Que dire alors de la petite corruption qui est devenue une pratique courante chez les agents embauchés pour effectuer des services intermédiaires, notamment au port de La Goulette ? Jalel K., qui travaille à Berne en Suisse, signale qu’en dépit des caméras installées partout, la petite corruption est présente. « Pour ces agents, le TRE s’apparente beaucoup plus à un butin dont il faut profiter et c’est malheureux de le dire ». Jalel ne cache pas son amertume de voir, à la sortie du port de La Goulette, ces vendeurs de pacotille et les mendiants infester les lieux.

Notre interlocuteur a évoqué en parallèle les retards accusés au niveau des horaires aussi bien dans le transport maritime qu’aérien. Ce qui cause une grande gêne pour les TRE. Habitué à la vie en Suisse, il n’a pas manqué de faire la comparaison entre les deux pays, sans oublier de mentionner la beauté de notre pays. « On a un très beau pays, mais les Tunisiens n’en prennent pas soin », regrette-t-il.

A ce titre, et à l’instar d’autres TRE, il a pointé la pollution dans les villes, l’absence de bennes à ordures et de toilettes publiques propres. Il ajoute qu’un sourire ne coûte rien, mais il semble bien que les agents administratifs, les serveurs dans les hôtels et les restaurants n’ont pas encore pris l’habitude de sourire pour accueillir le client comme il se doit.

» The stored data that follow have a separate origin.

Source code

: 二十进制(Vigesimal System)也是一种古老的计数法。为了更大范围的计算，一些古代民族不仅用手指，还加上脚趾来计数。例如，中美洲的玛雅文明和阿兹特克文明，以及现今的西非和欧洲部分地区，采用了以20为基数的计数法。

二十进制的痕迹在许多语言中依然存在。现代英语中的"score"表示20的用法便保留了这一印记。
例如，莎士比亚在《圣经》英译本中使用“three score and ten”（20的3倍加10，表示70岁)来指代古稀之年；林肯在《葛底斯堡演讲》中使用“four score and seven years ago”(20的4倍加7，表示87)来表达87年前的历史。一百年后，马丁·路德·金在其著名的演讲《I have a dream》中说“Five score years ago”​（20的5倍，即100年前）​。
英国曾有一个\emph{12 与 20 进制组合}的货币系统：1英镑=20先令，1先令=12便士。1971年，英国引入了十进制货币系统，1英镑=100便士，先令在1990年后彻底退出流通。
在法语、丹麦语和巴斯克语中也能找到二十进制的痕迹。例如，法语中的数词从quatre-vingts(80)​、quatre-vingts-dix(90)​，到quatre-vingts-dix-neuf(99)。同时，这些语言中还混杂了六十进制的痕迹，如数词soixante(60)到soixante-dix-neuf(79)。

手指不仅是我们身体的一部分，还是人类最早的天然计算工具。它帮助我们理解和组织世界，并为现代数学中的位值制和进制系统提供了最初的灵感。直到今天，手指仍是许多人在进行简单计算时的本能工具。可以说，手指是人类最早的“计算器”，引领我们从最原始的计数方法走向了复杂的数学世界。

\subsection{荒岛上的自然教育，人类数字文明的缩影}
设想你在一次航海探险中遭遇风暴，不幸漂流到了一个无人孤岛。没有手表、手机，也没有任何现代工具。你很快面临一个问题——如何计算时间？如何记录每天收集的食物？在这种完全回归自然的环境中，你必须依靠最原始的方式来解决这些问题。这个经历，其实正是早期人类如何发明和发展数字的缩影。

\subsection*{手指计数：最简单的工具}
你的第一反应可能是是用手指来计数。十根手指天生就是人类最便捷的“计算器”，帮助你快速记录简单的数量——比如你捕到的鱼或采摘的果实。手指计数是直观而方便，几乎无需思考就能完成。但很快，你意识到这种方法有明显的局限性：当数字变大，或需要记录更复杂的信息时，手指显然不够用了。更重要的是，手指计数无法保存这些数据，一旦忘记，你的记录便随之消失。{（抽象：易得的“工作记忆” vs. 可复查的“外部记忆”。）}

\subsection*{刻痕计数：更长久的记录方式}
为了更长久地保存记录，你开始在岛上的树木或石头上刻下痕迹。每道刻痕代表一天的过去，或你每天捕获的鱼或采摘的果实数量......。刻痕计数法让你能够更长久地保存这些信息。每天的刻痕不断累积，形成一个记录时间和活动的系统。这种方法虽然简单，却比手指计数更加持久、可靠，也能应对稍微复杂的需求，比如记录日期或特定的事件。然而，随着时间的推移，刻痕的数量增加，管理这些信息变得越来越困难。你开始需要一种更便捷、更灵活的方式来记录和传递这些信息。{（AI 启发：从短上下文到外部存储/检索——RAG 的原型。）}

Ce sont là les quelques réactions rapportées par les ambassadeurs tunisiens à l’étranger. Ces derniers sont unanimes à souligner qu’il y a un léger mieux au niveau de l’accueil. Mais il faudra déployer davantage d’efforts pour réanimer l’administration et la faire sortir  de sa léthargie. Il ne faut pas se contenter d’annoncer  des mesures qui ne sont pas toujours  suivies d’application  ou qui finissent par être jetées aux oubliettes.